◆ **ACTIVITY**: Copy nothing but the lines from the opening of the entries through the line that contains "1. Go to Modules", exactly as written. Drop the pictures.

[Records from a dataset]
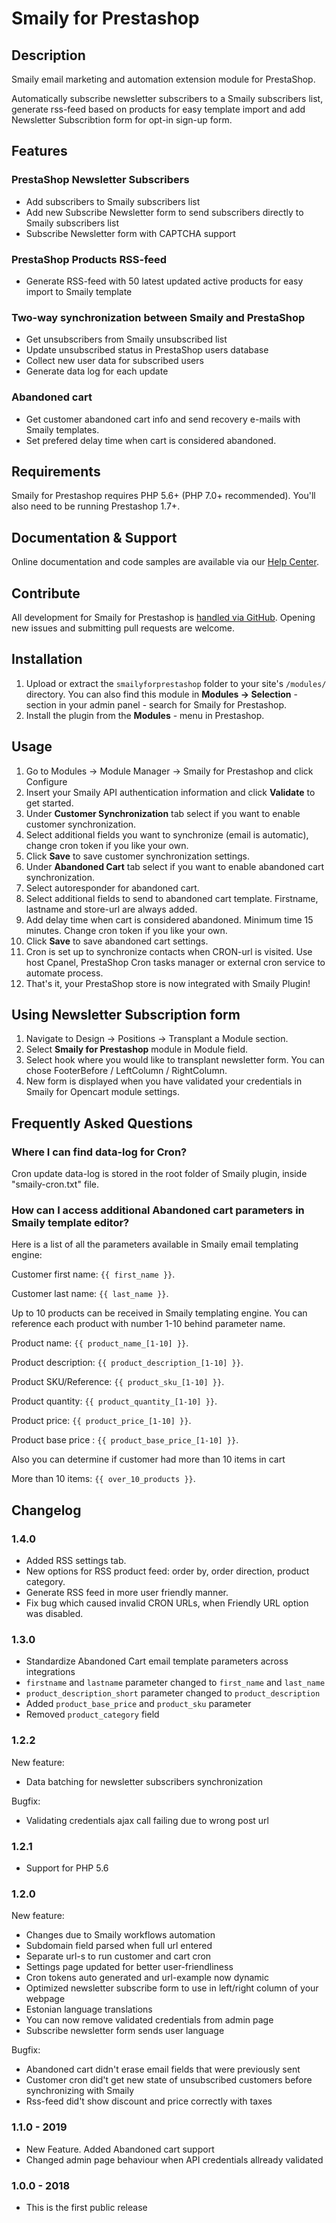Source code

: # Smaily for Prestashop

## Description

Smaily email marketing and automation extension module for PrestaShop.

Automatically subscribe newsletter subscribers to a Smaily subscribers list, generate rss-feed based on products for easy template import and add Newsletter Subscribtion form for opt-in sign-up form.

## Features

### PrestaShop Newsletter Subscribers

- Add subscribers to Smaily subscribers list
- Add new Subscribe Newsletter form to send subscribers directly to Smaily subscribers list
- Subscribe Newsletter form with CAPTCHA support

### PrestaShop Products RSS-feed

- Generate RSS-feed with 50 latest updated active products for easy import to Smaily template

### Two-way synchronization between Smaily and PrestaShop

- Get unsubscribers from Smaily unsubscribed list
- Update unsubscribed status in PrestaShop users database
- Collect new user data for subscribed users
- Generate data log for each update

### Abandoned cart

- Get customer abandoned cart info and send recovery e-mails with Smaily templates.
- Set prefered delay time when cart is considered abandoned.

## Requirements

Smaily for Prestashop requires PHP 5.6+ (PHP 7.0+ recommended). You'll also need to be running Prestashop 1.7+.

## Documentation & Support

Online documentation and code samples are available via our [Help Center](http://help.smaily.com/en/support/home).

## Contribute

All development for Smaily for Prestashop is [handled via GitHub](https://github.com/sendsmaily/smaily-prestashop-module). Opening new issues and submitting pull requests are welcome.

## Installation

1. Upload or extract the `smailyforprestashop` folder to your site's `/modules/` directory. You can also find this module in **Modules -> Selection** - section in your admin panel - search for Smaily for Prestashop.
2. Install the plugin from the **Modules** - menu in Prestashop.

## Usage

1. Go to Modules -> Module Manager -> Smaily for Prestashop and click Configure
2. Insert your Smaily API authentication information and click **Validate** to get started.
3. Under **Customer Synchronization** tab select if you want to enable customer synchronization.
4. Select additional fields you want to synchronize (email is automatic), change cron token if you like your own.
5. Click **Save** to save customer synchronization settings.
6. Under **Abandoned Cart** tab select if you want to enable abandoned cart synchronization.
7. Select autoresponder for abandoned cart.
8. Select additional fields to send to abandoned cart template. Firstname, lastname and store-url are always added.
9. Add delay time when cart is considered abandoned. Minimum time 15 minutes. Change cron token if you like your own.
10. Click **Save** to save abandoned cart settings.
11. Cron is set up to synchronize contacts when CRON-url is visited. Use host Cpanel, PrestaShop Cron tasks manager or external cron service to automate process.
12. That's it, your PrestaShop store is now integrated with Smaily Plugin!

## Using Newsletter Subscription form

1. Navigate to Design -> Positions -> Transplant a Module section.
2. Select **Smaily for Prestashop** module in Module field.
3. Select hook where you would like to transplant newsletter form. You can chose FooterBefore / LeftColumn / RightColumn.
4. New form is displayed when you have validated your credentials in Smaily for Opencart module settings.

## Frequently Asked Questions

### Where I can find data-log for Cron?

Cron update data-log is stored in the root folder of Smaily plugin, inside "smaily-cron.txt" file.

### How can I access additional Abandoned cart parameters in Smaily template editor?

Here is a list of all the parameters available in Smaily email templating engine:

Customer first name: `{{ first_name }}`.

Customer last name: `{{ last_name }}`.

Up to 10 products can be received in Smaily templating engine. You can reference each product with number 1-10 behind parameter name.

Product name: `{{ product_name_[1-10] }}`.

Product description: `{{ product_description_[1-10] }}`.

Product SKU/Reference: `{{ product_sku_[1-10] }}`.

Product quantity: `{{ product_quantity_[1-10] }}`.

Product price: `{{ product_price_[1-10] }}`.

Product base price : `{{ product_base_price_[1-10] }}`.

Also you can determine if customer had more than 10 items in cart

More than 10 items: `{{ over_10_products }}`.

## Changelog

### 1.4.0

- Added RSS settings tab.
- New options for RSS product feed: order by, order direction, product category.
- Generate RSS feed in more user friendly manner.
- Fix bug which caused invalid CRON URLs, when Friendly URL option was disabled.

### 1.3.0

- Standardize Abandoned Cart email template parameters across integrations
- `firstname` and `lastname` parameter changed to `first_name` and `last_name`
- `product_description_short` parameter changed to `product_description`
- Added `product_base_price` and `product_sku` parameter
- Removed `product_category` field

### 1.2.2

New feature:
- Data batching for newsletter subscribers synchronization

Bugfix:
- Validating credentials ajax call failing due to wrong post url

### 1.2.1

- Support for PHP 5.6

### 1.2.0

New feature:

- Changes due to Smaily workflows automation
- Subdomain field parsed when full url entered
- Separate url-s to run customer and cart cron
- Settings page updated for better user-friendliness
- Cron tokens auto generated and url-example now dynamic
- Optimized newsletter subscribe form to use in left/right column of your webpage
- Estonian language translations
- You can now remove validated credentials from admin page
- Subscribe newsletter form sends user language

Bugfix:

- Abandoned cart didn't erase email fields that were previously sent
- Customer cron did't get new state of unsubscribed customers before synchronizing with Smaily
- Rss-feed did't show discount and price correctly with taxes

### 1.1.0 - 2019

- New Feature. Added Abandoned cart support
- Changed admin page behaviour when API credentials allready validated

### 1.0.0 - 2018

- This is the first public release
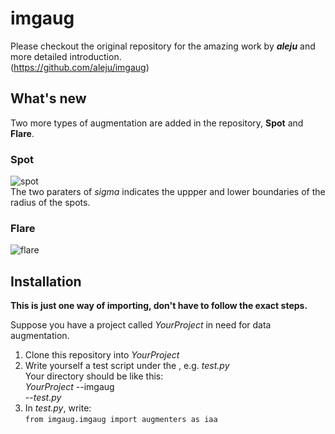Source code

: # imgaug
Please checkout the original repository for the amazing work by ***aleju*** and more detailed introduction.  
(https://github.com/aleju/imgaug)  

## What's new
Two more types of augmentation are added in the repository, **Spot** and **Flare**.  
### Spot
![spot](https://wx2.sinaimg.cn/mw690/8a44a48egy1fprfws33p3j20qo0hvwfn.jpg)  
The two paraters of *sigma* indicates the uppper and lower boundaries of the radius of the spots.
### Flare
![flare](https://wx3.sinaimg.cn/mw690/8a44a48egy1fprfwozykpj20qo0hvjtu.jpg)  

## Installation
**This is just one way of importing, don't have to follow the exact steps.**  

Suppose you have a project called *YourProject* in need for data augmentation.  
1. Clone this repository into *YourProject*  
2. Write yourself a test script under the , e.g. *test.py*  
Your directory should be like this:  
*YourProject*
    --imgaug  
    --*test.py*  
3. In *test.py*, write:  
`
from imgaug.imgaug import augmenters as iaa
`   
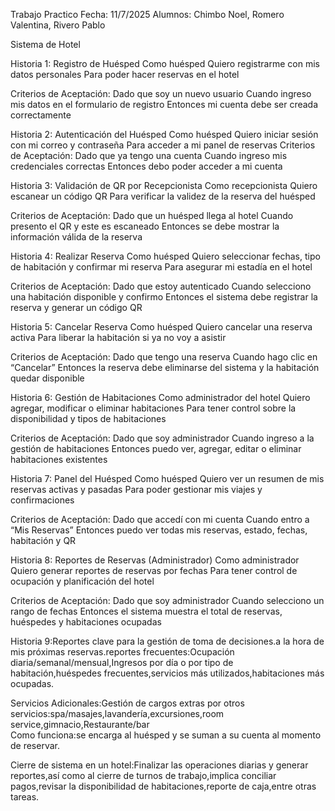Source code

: Trabajo Practico
Fecha: 11/7/2025
Alumnos: Chimbo Noel, Romero Valentina, Rivero Pablo

Sistema de Hotel

Historia 1: Registro de Huésped
Como huésped Quiero registrarme con mis datos personales
Para poder hacer reservas en el hotel

Criterios de Aceptación:
Dado que soy un nuevo usuario 
Cuando ingreso mis datos en el formulario de registro 
Entonces mi cuenta debe ser creada correctamente

Historia 2: Autenticación del Huésped
Como huésped Quiero iniciar sesión con mi correo 
y contraseña Para acceder a mi panel de reservas
Criterios de Aceptación:
Dado que ya tengo una cuenta Cuando ingreso mis credenciales
correctas Entonces debo poder acceder a mi cuenta

Historia 3: Validación de QR por Recepcionista
Como recepcionista Quiero escanear un código QR 
Para verificar la validez de la reserva del huésped

Criterios de Aceptación:
Dado que un huésped llega al hotel
Cuando presento el QR y este es escaneado Entonces se debe mostrar la información válida de la reserva

Historia 4: Realizar Reserva
Como huésped
Quiero seleccionar fechas, tipo de habitación y confirmar mi reserva
Para asegurar mi estadía en el hotel

Criterios de Aceptación:
Dado que estoy autenticado
Cuando selecciono una habitación disponible y confirmo
Entonces el sistema debe registrar la reserva y generar un código QR

Historia 5: Cancelar Reserva
Como huésped
Quiero cancelar una reserva activa
Para liberar la habitación si ya no voy a asistir

Criterios de Aceptación:
Dado que tengo una reserva
Cuando hago clic en “Cancelar”
Entonces la reserva debe eliminarse del sistema y la habitación quedar disponible

Historia 6: Gestión de Habitaciones
Como administrador del hotel
Quiero agregar, modificar o eliminar habitaciones
Para tener control sobre la disponibilidad y tipos de habitaciones

Criterios de Aceptación:
Dado que soy administrador
Cuando ingreso a la gestión de habitaciones
Entonces puedo ver, agregar, editar o eliminar habitaciones existentes

Historia 7: Panel del Huésped
Como huésped
Quiero ver un resumen de mis reservas activas y pasadas
Para poder gestionar mis viajes y confirmaciones

Criterios de Aceptación:
Dado que accedí con mi cuenta
Cuando entro a “Mis Reservas”
Entonces puedo ver todas mis reservas, estado, fechas, habitación y QR

Historia 8: Reportes de Reservas (Administrador)
Como administrador
Quiero generar reportes de reservas por fechas
Para tener control de ocupación y planificación del hotel

Criterios de Aceptación:
Dado que soy administrador
Cuando selecciono un rango de fechas
Entonces el sistema muestra el total de reservas, huéspedes y habitaciones ocupadas
 
Historia 9:Reportes clave para la gestión de toma de decisiones.a la hora de mis próximas reservas.reportes frecuentes:Ocupación diaria/semanal/mensual,Ingresos por día o por tipo de habitación,huéspedes frecuentes,servicios más utilizados,habitaciones más ocupadas.

Servicios Adicionales:Gestión de cargos extras por otros servicios:spa/masajes,lavandería,excursiones,room service,gimnacio,Restaurante/bar       
Como funciona:se encarga al huésped y se suman a su cuenta al momento de reservar.

Cierre de sistema en un hotel:Finalizar las operaciones diarias y generar reportes,así como al cierre de turnos de trabajo,implica conciliar pagos,revisar la disponibilidad de habitaciones,reporte de caja,entre otras tareas.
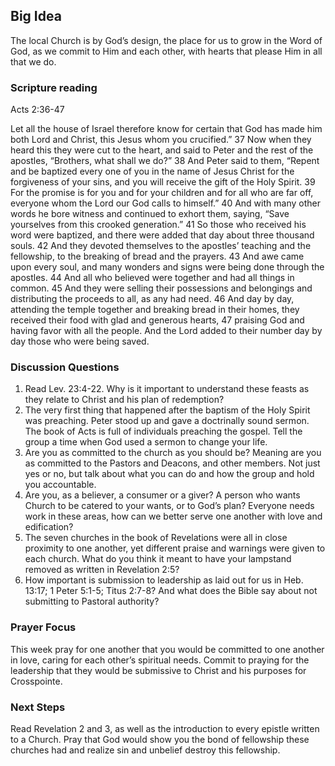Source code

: ## Big Idea
The local Church is by God’s design, the place for us to grow in the Word of God, as we commit to Him and each other, with hearts that please Him in all that we do.

### Scripture reading
Acts 2:36-47

Let all the house of Israel therefore know for certain that God has made him both Lord and Christ, this Jesus whom you crucified.” 37 Now when they heard this they were cut to the heart, and said to Peter and the rest of the apostles, “Brothers, what shall we do?” 38 And Peter said to them, “Repent and be baptized every one of you in the name of Jesus Christ for the forgiveness of your sins, and you will receive the gift of the Holy Spirit. 39 For the promise is for you and for your children and for all who are far off, everyone whom the Lord our God calls to himself.” 40 And with many other words he bore witness and continued to exhort them, saying, “Save yourselves from this crooked generation.” 41 So those who received his word were baptized, and there were added that day about three thousand souls. 42 And they devoted themselves to the apostles’ teaching and the fellowship, to the breaking of bread and the prayers. 43 And awe came upon every soul, and many wonders and signs were being done through the apostles. 44 And all who believed were together and had all things in common. 45 And they were selling their possessions and belongings and distributing the proceeds to all, as any had need. 46 And day by day, attending the temple together and breaking bread in their homes, they received their food with glad and generous hearts, 47 praising God and having favor with all the people. And the Lord added to their number day by day those who were being saved.

### Discussion Questions
1. Read Lev. 23:4-22. Why is it important to understand these feasts as they relate to Christ and his plan of redemption?
2. The very first thing that happened after the baptism of the Holy Spirit was preaching. Peter stood up and gave a doctrinally sound sermon. The book of Acts is full of individuals preaching the gospel. Tell the group a time when God used a sermon to change your life.
3. Are you as committed to the church as you should be? Meaning are you as committed to the Pastors and Deacons, and other members. Not just yes or no, but talk about what you can do and how the group and hold you accountable.
4. Are you, as a believer, a consumer or a giver? A person who wants Church to be catered to your wants, or to God’s plan? Everyone needs work in these areas, how can we better serve one another with love and edification?
5. The seven churches in the book of Revelations were all in close proximity to one another, yet different praise and warnings were given to each church. What do you think it meant to have your lampstand removed as written in Revelation 2:5?
6. How important is submission to leadership as laid out for us in Heb. 13:17; 1 Peter 5:1-5; Titus 2:7-8? And what does the Bible say about not submitting to Pastoral authority?

### Prayer Focus
This week pray for one another that you would be committed to one another in love, caring for each other’s spiritual needs. Commit to praying for the leadership that they would be submissive to Christ and his purposes for Crosspointe.

### Next Steps
Read Revelation 2 and 3, as well as the introduction to every epistle written to a Church. Pray that God would show you the bond of fellowship these churches had and realize sin and unbelief destroy this fellowship.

◆ **RESPONSE AREA**:
Source code

: # Smaily for Prestashop

## Description

Smaily email marketing and automation extension module for PrestaShop.

Automatically subscribe newsletter subscribers to a Smaily subscribers list, generate rss-feed based on products for easy template import and add Newsletter Subscribtion form for opt-in sign-up form.

## Features

### PrestaShop Newsletter Subscribers

- Add subscribers to Smaily subscribers list
- Add new Subscribe Newsletter form to send subscribers directly to Smaily subscribers list
- Subscribe Newsletter form with CAPTCHA support

### PrestaShop Products RSS-feed

- Generate RSS-feed with 50 latest updated active products for easy import to Smaily template

### Two-way synchronization between Smaily and PrestaShop

- Get unsubscribers from Smaily unsubscribed list
- Update unsubscribed status in PrestaShop users database
- Collect new user data for subscribed users
- Generate data log for each update

### Abandoned cart

- Get customer abandoned cart info and send recovery e-mails with Smaily templates.
- Set prefered delay time when cart is considered abandoned.

## Requirements

Smaily for Prestashop requires PHP 5.6+ (PHP 7.0+ recommended). You'll also need to be running Prestashop 1.7+.

## Documentation & Support

Online documentation and code samples are available via our [Help Center](http://help.smaily.com/en/support/home).

## Contribute

All development for Smaily for Prestashop is [handled via GitHub](https://github.com/sendsmaily/smaily-prestashop-module). Opening new issues and submitting pull requests are welcome.

## Installation

1. Upload or extract the `smailyforprestashop` folder to your site's `/modules/` directory. You can also find this module in **Modules -> Selection** - section in your admin panel - search for Smaily for Prestashop.
2. Install the plugin from the **Modules** - menu in Prestashop.

## Usage

1. Go to Modules -> Module Manager -> Smaily for Prestashop and click Configure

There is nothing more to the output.